EXERCISE =>
Using the listing below, copy every line that mentions "allows".

SUPPLIED RECORDS =>
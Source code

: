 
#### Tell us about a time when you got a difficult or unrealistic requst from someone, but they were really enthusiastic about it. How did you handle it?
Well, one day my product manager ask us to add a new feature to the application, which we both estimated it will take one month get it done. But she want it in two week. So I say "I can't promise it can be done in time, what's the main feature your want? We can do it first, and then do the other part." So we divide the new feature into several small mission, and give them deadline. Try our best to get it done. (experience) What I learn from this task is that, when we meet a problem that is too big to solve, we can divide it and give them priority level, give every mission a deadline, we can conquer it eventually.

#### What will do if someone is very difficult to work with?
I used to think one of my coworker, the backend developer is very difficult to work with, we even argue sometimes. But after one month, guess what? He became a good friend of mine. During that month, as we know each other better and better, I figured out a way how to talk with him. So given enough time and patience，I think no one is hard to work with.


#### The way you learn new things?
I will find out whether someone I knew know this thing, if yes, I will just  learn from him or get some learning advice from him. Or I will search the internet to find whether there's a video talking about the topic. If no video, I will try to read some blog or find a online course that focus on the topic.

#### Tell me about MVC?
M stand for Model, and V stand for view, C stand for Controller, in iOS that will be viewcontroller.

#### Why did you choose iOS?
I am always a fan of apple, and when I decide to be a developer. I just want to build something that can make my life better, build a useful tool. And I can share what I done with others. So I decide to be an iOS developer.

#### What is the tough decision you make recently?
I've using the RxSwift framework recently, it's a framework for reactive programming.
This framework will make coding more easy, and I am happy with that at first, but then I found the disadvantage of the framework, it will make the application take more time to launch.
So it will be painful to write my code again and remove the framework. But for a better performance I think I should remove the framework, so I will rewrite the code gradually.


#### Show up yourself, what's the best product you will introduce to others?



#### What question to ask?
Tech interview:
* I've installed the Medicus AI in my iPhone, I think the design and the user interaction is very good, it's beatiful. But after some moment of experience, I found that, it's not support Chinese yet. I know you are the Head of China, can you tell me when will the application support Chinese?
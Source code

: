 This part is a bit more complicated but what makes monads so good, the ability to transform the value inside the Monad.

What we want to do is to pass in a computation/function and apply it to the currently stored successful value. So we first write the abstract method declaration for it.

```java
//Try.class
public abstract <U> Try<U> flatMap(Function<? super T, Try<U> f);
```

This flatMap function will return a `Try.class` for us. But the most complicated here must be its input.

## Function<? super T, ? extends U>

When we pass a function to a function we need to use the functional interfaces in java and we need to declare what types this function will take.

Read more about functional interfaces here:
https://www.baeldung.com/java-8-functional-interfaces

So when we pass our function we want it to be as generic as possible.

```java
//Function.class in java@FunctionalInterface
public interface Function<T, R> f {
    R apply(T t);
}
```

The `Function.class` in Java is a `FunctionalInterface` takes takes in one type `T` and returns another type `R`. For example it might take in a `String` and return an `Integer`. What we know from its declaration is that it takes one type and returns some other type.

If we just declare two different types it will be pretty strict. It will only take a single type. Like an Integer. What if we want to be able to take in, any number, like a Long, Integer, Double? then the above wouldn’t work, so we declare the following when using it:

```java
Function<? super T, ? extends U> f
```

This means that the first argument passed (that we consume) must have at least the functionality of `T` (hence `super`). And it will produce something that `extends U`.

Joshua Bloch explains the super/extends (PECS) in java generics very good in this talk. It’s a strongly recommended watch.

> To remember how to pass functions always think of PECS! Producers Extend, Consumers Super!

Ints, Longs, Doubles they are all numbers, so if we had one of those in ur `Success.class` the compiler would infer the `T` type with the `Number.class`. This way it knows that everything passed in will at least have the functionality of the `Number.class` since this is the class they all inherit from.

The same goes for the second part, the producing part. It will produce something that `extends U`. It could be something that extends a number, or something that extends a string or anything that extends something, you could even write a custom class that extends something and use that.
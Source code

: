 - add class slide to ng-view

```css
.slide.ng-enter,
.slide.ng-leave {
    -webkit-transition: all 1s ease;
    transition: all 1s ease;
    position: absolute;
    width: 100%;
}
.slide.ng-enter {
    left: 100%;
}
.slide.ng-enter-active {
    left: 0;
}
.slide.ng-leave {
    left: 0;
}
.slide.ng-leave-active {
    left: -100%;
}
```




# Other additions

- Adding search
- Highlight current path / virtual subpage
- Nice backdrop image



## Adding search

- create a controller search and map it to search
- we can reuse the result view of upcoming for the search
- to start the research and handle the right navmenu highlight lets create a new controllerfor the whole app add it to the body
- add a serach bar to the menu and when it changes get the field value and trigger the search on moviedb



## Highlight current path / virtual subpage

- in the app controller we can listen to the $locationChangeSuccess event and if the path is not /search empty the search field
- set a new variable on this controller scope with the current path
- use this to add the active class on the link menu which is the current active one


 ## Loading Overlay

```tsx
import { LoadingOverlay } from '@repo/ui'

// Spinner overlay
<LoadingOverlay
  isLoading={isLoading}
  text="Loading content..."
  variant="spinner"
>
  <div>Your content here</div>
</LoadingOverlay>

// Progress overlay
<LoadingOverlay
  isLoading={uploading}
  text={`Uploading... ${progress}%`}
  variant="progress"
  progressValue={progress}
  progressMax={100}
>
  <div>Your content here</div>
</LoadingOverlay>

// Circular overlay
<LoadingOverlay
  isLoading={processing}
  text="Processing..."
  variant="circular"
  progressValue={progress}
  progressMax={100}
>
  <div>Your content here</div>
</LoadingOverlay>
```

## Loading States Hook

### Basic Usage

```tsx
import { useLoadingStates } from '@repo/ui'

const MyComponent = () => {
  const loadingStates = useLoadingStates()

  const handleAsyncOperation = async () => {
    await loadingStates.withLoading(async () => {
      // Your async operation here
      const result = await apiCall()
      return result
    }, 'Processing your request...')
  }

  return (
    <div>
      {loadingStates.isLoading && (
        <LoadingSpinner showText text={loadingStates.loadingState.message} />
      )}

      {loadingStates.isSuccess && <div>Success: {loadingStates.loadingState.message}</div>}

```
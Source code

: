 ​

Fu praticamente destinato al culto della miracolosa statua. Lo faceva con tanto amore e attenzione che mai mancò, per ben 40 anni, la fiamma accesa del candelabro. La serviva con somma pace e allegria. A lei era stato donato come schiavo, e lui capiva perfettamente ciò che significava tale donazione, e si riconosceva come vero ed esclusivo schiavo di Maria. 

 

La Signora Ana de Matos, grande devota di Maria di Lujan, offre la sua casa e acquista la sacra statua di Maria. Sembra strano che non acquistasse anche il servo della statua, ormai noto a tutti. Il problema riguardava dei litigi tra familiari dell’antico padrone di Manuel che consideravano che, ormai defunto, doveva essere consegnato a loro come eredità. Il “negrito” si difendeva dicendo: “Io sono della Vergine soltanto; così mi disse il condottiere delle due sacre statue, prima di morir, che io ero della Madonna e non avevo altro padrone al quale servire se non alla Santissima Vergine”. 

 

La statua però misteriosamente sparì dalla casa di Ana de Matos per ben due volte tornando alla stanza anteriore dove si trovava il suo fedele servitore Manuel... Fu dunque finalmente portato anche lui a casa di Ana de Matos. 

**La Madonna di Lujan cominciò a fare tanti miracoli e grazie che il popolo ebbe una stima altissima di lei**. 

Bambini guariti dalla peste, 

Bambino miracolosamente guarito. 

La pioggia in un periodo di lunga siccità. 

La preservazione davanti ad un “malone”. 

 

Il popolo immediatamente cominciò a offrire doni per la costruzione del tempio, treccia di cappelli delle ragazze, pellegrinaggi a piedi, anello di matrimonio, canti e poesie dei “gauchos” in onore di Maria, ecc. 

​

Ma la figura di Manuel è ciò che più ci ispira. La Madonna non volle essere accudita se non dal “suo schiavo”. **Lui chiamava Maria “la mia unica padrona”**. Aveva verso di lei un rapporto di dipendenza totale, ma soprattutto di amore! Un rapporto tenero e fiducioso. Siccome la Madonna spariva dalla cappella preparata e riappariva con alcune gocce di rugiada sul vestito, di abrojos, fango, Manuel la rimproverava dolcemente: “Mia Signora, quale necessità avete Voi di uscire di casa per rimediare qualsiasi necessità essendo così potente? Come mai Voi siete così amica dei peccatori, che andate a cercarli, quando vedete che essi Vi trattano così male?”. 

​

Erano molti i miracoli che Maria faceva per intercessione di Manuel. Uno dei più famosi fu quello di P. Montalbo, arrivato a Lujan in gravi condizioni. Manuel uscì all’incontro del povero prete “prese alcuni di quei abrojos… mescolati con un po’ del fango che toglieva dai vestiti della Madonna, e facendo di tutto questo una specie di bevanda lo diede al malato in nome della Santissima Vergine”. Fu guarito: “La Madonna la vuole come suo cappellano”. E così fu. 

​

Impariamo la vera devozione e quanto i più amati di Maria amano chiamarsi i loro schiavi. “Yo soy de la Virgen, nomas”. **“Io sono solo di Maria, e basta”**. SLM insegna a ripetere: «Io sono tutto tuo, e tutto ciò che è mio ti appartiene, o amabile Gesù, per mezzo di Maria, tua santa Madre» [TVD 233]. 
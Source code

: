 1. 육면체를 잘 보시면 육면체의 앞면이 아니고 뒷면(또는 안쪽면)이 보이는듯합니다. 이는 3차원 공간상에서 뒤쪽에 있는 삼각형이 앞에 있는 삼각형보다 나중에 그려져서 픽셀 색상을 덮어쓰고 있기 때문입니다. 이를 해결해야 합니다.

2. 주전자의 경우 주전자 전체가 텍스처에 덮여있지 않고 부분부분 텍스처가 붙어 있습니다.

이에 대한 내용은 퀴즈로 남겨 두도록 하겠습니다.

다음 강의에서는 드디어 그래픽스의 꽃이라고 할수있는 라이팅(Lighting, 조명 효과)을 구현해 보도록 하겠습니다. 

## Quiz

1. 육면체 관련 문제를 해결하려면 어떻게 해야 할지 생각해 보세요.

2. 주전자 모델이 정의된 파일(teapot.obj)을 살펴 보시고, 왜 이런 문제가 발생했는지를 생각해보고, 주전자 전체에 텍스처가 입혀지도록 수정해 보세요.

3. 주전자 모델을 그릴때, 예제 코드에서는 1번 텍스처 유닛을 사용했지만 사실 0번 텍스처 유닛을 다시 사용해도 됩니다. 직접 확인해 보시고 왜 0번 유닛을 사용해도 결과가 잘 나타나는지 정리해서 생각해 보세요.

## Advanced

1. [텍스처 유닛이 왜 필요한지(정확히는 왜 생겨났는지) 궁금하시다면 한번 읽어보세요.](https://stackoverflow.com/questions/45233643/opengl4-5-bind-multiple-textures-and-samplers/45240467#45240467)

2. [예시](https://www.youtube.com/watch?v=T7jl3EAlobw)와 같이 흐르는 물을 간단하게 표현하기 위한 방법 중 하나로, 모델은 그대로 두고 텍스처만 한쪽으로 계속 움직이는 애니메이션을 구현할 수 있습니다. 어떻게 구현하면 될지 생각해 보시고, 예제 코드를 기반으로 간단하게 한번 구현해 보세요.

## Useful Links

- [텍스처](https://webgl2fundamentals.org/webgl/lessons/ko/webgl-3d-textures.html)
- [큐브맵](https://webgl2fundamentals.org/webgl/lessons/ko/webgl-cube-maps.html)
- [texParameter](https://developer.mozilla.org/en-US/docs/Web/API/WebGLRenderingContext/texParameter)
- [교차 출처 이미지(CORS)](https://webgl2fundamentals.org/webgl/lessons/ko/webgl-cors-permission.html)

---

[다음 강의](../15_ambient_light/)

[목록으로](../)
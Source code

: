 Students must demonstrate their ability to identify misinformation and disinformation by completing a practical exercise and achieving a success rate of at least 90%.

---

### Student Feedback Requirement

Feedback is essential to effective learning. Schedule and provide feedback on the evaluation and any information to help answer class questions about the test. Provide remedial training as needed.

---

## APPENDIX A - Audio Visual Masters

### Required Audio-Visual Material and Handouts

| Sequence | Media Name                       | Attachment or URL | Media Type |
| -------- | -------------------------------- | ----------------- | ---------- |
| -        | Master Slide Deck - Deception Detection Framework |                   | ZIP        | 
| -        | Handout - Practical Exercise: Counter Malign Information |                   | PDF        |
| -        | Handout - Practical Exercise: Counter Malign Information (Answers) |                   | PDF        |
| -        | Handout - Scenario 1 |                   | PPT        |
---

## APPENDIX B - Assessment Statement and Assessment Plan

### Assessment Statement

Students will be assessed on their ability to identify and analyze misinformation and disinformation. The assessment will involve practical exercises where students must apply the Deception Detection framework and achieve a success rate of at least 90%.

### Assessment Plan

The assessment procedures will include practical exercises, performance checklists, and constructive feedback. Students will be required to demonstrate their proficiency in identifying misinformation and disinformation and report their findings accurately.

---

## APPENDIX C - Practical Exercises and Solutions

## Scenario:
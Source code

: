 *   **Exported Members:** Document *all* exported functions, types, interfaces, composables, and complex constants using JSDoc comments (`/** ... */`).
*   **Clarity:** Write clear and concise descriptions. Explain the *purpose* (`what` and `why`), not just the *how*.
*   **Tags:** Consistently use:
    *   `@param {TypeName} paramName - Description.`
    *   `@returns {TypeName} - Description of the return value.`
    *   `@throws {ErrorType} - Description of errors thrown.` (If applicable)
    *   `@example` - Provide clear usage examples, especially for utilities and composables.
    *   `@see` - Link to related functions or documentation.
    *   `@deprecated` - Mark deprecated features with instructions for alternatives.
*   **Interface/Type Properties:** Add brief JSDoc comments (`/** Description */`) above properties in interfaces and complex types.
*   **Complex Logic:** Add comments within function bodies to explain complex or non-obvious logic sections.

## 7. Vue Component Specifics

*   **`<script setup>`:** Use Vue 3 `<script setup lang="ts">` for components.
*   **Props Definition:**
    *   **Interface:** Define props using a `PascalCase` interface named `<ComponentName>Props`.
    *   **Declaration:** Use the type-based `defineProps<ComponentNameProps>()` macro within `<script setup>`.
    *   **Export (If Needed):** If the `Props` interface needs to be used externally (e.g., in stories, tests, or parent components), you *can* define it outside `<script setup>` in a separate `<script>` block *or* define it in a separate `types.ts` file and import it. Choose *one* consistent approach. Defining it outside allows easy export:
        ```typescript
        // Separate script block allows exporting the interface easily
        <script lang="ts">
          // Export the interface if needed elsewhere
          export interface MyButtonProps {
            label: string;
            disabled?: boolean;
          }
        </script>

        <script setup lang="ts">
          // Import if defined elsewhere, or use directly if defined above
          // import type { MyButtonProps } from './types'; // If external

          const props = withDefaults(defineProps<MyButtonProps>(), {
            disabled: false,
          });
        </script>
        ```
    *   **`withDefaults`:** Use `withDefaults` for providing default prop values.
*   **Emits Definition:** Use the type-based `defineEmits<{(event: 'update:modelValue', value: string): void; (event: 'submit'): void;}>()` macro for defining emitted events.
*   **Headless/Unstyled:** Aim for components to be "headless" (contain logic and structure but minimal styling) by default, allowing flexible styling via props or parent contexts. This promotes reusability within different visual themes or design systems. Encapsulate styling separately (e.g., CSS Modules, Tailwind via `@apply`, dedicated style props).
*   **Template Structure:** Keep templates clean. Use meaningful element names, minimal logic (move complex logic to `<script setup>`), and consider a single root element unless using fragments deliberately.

SOLUTION =>
    *   **Export (If Needed):** If the `Props` interface needs to be used externally (e.g., in stories, tests, or parent components), you *can* define it outside `<script setup>` in a separate `<script>` block *or* define it in a separate `types.ts` file and import it. Choose *one* consistent approach. Defining it outside allows easy export:
        // Separate script block allows exporting the interface easily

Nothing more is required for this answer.